━━━ Provided data

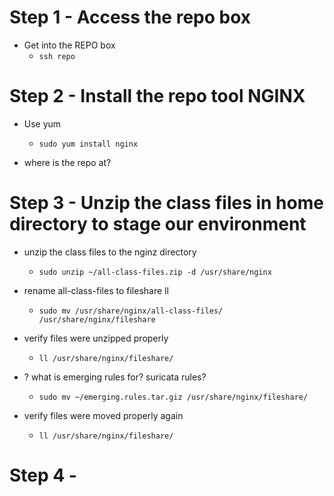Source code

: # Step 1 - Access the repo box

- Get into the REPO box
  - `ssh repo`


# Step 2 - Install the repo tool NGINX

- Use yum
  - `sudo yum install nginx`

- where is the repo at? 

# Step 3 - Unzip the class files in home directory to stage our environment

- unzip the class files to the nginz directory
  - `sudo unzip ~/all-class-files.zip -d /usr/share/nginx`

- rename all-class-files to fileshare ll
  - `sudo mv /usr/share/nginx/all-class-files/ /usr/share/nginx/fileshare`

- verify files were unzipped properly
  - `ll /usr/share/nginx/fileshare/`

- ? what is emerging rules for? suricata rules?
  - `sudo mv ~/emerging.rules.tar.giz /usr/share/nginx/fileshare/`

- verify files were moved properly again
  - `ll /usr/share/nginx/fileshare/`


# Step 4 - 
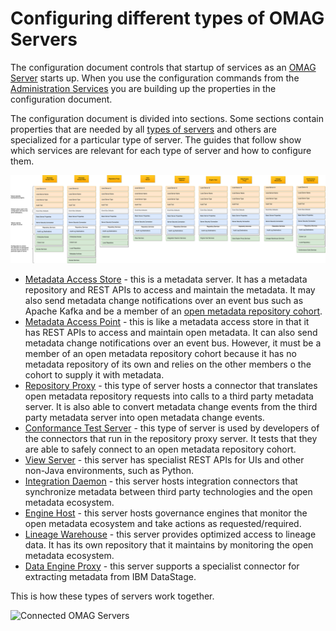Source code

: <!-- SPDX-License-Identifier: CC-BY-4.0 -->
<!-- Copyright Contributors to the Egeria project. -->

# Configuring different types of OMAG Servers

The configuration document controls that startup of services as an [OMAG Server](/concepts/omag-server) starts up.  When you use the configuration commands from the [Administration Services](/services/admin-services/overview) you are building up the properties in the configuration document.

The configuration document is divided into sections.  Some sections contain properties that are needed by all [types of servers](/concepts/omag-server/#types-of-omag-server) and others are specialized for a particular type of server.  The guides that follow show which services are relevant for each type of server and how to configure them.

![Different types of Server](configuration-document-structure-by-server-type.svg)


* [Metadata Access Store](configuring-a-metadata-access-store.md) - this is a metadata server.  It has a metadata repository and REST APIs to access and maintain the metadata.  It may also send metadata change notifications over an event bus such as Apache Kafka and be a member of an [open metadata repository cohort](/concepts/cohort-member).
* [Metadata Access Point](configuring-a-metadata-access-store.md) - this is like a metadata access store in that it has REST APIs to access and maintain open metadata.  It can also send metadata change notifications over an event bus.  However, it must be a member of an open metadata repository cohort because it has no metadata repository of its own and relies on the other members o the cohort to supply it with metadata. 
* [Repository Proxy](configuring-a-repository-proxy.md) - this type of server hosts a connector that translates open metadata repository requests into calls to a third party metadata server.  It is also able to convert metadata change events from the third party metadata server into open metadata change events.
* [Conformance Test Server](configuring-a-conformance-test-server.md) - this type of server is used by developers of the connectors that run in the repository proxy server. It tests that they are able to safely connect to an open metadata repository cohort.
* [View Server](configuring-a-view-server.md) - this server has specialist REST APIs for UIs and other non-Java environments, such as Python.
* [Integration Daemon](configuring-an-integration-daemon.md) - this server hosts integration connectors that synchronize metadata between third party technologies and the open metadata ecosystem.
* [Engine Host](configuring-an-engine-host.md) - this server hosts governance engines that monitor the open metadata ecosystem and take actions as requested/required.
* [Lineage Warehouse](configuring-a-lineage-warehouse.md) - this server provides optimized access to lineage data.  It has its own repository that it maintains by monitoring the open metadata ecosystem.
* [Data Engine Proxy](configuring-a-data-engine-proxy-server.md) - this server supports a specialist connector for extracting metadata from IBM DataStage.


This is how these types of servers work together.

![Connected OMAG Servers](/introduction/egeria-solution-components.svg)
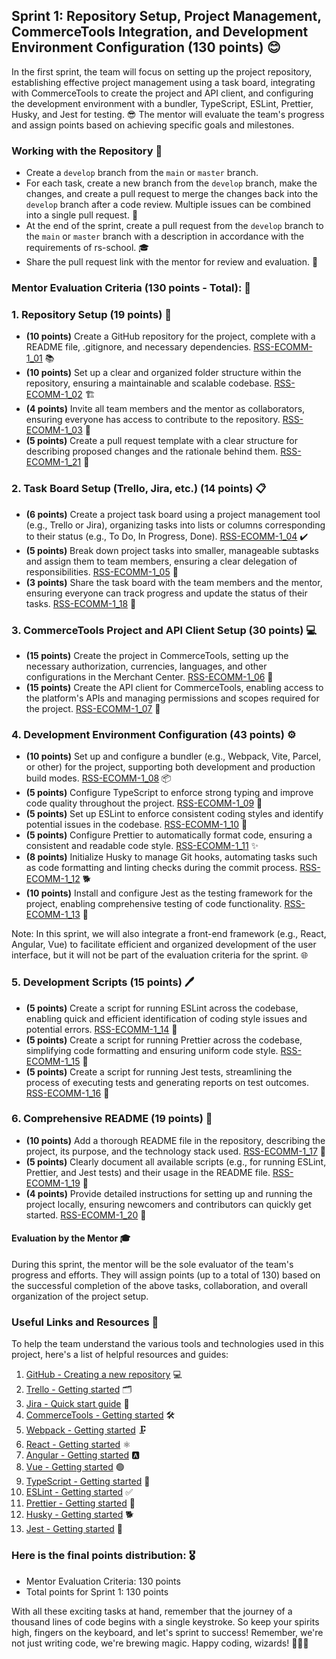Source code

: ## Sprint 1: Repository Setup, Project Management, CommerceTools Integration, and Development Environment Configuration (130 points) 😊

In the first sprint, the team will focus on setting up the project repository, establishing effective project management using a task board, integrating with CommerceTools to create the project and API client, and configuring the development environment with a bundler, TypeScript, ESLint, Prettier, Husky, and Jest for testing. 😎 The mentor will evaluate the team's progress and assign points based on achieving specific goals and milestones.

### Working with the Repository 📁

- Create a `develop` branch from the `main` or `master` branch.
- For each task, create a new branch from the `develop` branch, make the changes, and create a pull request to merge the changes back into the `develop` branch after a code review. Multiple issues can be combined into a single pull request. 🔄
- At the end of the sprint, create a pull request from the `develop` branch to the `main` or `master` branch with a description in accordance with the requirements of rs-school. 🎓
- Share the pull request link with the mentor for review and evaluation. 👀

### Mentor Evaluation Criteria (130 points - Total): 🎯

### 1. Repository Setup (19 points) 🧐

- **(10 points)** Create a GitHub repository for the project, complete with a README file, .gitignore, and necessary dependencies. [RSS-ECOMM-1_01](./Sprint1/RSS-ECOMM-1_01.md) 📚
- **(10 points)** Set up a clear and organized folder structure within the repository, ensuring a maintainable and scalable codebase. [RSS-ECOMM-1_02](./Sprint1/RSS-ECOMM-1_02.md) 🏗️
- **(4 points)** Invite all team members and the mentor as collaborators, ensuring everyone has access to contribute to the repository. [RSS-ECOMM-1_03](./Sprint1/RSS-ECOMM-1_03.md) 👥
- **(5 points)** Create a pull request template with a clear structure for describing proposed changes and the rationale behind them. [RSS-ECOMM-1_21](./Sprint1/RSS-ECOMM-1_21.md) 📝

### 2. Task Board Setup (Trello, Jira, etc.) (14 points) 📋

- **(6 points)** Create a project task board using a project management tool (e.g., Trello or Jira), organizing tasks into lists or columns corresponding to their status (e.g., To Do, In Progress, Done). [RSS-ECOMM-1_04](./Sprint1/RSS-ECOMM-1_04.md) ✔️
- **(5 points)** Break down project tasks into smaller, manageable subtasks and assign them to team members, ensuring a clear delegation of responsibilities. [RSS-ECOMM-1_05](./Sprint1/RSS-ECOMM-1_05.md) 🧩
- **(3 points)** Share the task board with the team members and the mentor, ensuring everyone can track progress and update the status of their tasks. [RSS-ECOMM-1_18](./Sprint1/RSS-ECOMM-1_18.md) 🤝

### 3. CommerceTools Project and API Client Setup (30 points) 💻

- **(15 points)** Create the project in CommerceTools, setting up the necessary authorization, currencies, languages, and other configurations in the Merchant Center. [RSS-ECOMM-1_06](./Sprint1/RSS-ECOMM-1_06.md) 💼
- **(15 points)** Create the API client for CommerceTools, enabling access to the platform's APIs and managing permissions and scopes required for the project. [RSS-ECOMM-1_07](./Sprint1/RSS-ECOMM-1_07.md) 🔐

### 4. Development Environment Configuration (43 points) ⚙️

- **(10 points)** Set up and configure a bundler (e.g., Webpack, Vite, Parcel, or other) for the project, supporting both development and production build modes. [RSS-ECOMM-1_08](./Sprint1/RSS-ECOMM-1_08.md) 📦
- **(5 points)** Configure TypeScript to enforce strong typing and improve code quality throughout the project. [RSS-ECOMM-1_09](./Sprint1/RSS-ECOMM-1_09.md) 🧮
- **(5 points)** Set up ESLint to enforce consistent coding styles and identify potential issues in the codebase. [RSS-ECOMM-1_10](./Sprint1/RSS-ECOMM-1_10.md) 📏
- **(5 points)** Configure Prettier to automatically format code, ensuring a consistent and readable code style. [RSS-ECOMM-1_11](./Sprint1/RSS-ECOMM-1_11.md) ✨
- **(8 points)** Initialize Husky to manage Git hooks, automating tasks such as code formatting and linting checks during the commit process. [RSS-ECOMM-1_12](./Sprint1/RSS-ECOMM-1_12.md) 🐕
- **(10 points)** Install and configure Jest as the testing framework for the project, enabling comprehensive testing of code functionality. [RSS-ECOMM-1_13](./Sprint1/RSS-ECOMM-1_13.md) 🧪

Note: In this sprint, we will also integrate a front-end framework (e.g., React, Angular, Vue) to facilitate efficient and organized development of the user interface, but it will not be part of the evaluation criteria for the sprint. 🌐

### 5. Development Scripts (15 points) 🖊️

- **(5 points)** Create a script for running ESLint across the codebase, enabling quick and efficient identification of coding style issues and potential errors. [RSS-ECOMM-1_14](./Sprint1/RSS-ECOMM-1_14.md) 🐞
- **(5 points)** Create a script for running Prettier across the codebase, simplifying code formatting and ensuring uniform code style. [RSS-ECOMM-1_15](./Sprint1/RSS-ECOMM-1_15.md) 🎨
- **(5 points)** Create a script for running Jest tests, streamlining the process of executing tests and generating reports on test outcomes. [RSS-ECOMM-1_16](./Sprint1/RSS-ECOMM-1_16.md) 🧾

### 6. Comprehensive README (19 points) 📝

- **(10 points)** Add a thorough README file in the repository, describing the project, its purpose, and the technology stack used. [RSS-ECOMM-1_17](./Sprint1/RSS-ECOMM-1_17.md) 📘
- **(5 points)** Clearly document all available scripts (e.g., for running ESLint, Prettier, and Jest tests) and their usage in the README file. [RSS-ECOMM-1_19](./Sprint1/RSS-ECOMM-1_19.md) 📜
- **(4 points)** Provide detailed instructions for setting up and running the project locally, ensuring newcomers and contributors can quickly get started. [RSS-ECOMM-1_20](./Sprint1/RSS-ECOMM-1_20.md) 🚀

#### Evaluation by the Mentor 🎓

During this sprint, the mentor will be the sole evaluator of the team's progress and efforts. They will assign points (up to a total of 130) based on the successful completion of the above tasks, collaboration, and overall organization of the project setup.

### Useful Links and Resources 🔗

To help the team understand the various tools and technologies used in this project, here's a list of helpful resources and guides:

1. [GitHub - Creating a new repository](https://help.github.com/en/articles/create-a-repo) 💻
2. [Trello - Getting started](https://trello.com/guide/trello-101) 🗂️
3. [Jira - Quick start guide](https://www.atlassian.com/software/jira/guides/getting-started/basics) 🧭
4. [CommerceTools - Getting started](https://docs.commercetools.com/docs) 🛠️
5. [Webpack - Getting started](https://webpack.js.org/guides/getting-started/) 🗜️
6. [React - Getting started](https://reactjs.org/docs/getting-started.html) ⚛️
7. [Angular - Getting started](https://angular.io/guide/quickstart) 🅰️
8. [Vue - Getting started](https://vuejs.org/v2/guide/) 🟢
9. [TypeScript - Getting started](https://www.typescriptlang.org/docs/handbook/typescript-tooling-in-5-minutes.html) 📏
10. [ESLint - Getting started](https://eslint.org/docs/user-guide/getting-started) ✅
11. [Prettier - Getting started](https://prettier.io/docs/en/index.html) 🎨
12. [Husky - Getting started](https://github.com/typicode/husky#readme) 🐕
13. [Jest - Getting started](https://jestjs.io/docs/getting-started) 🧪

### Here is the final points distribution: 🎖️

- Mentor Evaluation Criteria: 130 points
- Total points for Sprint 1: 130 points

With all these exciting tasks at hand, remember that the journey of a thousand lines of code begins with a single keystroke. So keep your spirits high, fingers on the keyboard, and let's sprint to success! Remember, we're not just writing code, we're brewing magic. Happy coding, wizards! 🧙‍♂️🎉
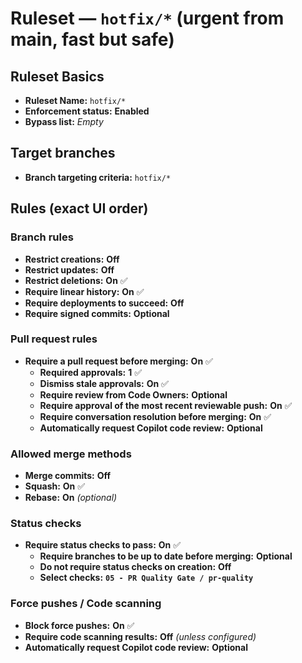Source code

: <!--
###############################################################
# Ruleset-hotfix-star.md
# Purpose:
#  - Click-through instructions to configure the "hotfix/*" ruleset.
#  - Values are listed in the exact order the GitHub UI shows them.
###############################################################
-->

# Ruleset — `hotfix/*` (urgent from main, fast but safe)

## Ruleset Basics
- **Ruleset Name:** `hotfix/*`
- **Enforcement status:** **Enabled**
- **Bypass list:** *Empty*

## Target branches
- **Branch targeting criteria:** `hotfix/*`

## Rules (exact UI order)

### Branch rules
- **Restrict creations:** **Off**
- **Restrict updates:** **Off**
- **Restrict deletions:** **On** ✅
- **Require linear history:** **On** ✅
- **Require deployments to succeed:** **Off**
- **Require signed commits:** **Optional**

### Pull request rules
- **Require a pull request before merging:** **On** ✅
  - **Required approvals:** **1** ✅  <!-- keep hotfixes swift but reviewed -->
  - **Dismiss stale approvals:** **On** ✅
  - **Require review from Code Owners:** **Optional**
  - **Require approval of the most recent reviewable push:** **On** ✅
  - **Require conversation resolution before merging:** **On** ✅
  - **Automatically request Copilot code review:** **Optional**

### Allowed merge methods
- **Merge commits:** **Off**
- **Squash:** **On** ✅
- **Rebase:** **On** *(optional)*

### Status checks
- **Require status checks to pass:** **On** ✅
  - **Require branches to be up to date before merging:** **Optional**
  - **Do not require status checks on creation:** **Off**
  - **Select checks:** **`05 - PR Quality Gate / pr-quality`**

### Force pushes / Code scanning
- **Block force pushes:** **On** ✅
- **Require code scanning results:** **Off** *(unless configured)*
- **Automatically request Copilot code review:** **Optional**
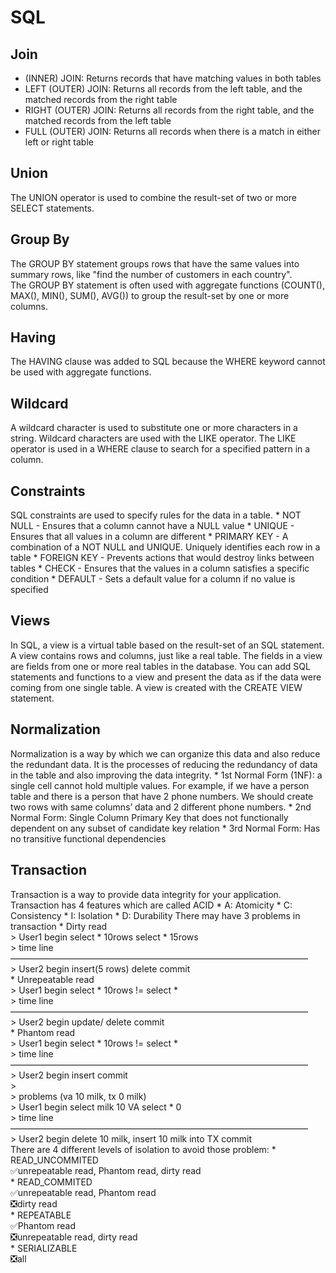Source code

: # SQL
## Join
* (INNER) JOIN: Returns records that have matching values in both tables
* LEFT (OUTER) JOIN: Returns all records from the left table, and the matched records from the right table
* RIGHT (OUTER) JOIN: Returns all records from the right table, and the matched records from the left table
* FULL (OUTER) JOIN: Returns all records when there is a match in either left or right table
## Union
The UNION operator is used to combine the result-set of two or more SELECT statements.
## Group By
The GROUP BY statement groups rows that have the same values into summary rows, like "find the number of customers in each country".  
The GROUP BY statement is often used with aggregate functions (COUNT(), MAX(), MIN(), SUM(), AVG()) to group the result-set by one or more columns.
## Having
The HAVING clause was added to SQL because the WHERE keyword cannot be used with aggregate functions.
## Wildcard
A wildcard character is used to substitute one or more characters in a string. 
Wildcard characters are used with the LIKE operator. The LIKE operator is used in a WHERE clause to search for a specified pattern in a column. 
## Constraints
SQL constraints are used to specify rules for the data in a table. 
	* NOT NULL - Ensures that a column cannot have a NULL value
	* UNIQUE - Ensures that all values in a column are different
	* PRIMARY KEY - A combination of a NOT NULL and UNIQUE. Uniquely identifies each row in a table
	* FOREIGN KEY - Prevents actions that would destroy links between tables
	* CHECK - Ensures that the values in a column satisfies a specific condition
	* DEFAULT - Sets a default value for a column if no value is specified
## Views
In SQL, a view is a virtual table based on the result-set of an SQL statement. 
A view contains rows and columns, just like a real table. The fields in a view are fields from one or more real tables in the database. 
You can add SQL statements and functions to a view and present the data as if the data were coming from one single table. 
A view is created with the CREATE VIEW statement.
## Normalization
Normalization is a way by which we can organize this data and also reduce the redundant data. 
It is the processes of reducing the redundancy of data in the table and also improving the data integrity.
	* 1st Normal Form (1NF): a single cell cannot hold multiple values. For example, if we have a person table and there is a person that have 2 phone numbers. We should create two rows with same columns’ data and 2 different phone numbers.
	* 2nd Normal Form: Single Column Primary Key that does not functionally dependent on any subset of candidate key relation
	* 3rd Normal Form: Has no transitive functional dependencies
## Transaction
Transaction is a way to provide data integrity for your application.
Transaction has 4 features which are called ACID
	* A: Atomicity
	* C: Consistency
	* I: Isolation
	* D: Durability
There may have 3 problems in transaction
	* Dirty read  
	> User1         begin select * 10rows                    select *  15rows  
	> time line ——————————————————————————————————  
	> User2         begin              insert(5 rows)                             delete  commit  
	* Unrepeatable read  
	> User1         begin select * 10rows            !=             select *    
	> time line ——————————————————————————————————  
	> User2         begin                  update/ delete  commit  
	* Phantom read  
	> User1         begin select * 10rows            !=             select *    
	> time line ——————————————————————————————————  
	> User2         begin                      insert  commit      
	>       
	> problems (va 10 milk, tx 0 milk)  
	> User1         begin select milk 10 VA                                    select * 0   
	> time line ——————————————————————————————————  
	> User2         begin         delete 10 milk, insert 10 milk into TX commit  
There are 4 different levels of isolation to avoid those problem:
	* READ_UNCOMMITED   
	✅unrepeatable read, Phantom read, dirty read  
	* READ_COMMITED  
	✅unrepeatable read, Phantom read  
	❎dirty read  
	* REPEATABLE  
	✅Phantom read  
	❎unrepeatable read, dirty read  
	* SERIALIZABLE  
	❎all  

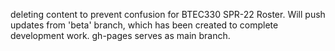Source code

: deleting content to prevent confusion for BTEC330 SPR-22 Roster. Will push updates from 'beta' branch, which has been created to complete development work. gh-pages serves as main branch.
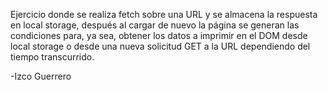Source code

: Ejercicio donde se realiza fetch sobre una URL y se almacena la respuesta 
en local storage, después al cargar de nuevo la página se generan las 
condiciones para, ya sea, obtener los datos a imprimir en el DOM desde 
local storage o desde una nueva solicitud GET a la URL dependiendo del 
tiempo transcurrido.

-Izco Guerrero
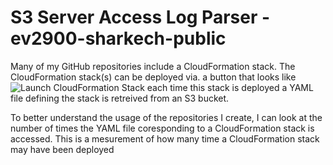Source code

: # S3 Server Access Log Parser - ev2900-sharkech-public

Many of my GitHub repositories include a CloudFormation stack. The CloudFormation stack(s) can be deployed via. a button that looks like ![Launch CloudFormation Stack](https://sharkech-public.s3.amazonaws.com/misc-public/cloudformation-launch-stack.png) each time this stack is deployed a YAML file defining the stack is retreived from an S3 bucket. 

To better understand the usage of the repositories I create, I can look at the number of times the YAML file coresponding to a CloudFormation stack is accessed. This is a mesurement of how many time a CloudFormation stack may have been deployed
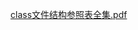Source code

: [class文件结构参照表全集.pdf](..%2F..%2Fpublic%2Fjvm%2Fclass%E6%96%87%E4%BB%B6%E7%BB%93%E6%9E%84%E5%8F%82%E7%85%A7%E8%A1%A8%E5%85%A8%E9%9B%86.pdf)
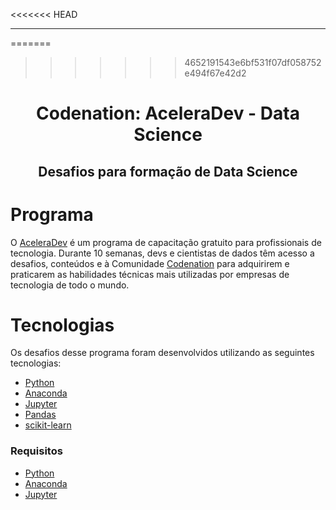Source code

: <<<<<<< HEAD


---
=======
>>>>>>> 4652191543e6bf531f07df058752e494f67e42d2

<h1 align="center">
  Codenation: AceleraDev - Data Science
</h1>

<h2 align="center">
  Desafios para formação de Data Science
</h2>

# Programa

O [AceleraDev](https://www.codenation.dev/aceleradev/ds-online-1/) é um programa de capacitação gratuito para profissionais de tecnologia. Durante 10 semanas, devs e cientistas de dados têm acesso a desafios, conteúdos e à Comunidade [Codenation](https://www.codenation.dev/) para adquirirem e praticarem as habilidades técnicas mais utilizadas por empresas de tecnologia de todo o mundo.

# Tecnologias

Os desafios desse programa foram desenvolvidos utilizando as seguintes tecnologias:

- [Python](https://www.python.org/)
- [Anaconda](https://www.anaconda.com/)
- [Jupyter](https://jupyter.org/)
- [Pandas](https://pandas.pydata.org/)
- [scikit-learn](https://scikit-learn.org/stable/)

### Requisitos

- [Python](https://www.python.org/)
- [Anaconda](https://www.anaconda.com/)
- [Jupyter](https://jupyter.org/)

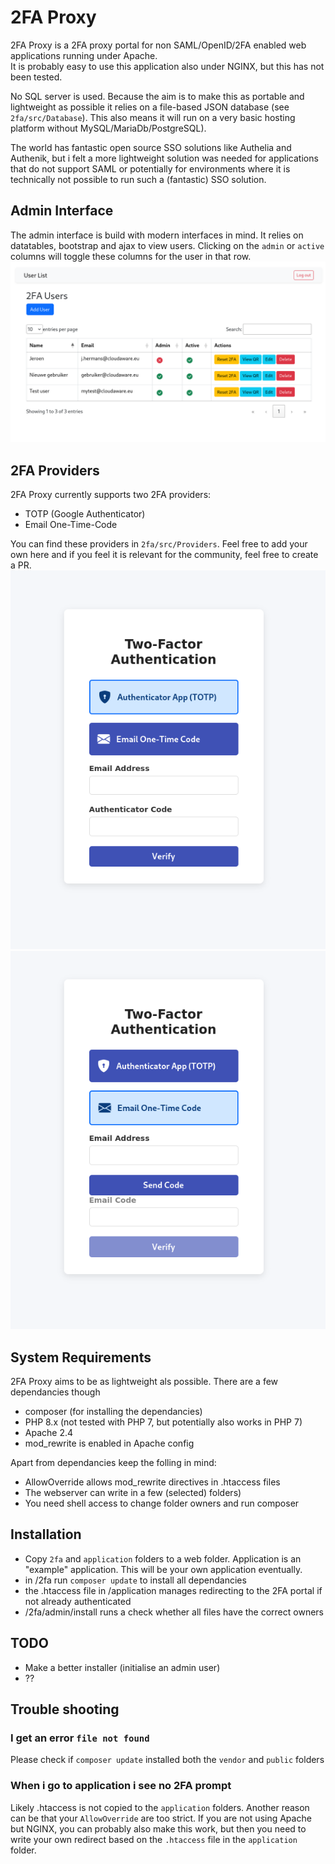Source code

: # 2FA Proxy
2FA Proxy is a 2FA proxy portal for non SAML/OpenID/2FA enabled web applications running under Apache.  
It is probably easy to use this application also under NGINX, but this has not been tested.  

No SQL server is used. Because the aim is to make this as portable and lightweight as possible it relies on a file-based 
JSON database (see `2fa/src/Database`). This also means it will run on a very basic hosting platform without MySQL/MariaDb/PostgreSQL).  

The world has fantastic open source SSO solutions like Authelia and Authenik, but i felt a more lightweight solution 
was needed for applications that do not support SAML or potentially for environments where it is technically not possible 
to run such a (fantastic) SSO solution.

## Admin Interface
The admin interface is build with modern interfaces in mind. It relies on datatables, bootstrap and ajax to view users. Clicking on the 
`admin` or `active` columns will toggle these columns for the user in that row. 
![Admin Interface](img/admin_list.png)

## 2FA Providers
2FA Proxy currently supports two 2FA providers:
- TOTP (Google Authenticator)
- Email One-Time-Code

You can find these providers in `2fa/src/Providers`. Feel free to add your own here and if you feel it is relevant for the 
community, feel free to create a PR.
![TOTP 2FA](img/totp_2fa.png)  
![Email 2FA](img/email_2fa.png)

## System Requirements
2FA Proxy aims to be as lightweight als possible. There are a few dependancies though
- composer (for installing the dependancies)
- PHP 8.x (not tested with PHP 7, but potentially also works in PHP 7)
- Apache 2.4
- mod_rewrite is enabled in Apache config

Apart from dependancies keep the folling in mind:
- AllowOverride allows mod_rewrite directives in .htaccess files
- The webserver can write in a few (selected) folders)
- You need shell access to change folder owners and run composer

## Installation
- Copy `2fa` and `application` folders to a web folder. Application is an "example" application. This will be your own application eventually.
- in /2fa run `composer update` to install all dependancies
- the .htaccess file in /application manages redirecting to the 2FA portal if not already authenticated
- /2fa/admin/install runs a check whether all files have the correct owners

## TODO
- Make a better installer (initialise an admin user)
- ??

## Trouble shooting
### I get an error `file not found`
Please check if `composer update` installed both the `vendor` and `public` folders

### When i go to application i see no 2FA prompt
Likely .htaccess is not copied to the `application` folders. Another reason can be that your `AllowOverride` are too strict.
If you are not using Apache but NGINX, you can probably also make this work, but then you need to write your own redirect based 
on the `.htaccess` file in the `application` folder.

━━━━━━

Which lines above run from the one containing "3. [Jira - Quick" to the one containing "- Total points for Sprint 1: 130 points"? Give them again exactly, both ends included.

Solved exercise =
3. [Jira - Quick start guide](https://www.atlassian.com/software/jira/guides/getting-started/basics) 🧭
4. [CommerceTools - Getting started](https://docs.commercetools.com/docs) 🛠️
5. [Webpack - Getting started](https://webpack.js.org/guides/getting-started/) 🗜️
6. [React - Getting started](https://reactjs.org/docs/getting-started.html) ⚛️
7. [Angular - Getting started](https://angular.io/guide/quickstart) 🅰️
8. [Vue - Getting started](https://vuejs.org/v2/guide/) 🟢
9. [TypeScript - Getting started](https://www.typescriptlang.org/docs/handbook/typescript-tooling-in-5-minutes.html) 📏
10. [ESLint - Getting started](https://eslint.org/docs/user-guide/getting-started) ✅
11. [Prettier - Getting started](https://prettier.io/docs/en/index.html) 🎨
12. [Husky - Getting started](https://github.com/typicode/husky#readme) 🐕
13. [Jest - Getting started](https://jestjs.io/docs/getting-started) 🧪

### Here is the final points distribution: 🎖️

- Mentor Evaluation Criteria: 130 points
- Total points for Sprint 1: 130 points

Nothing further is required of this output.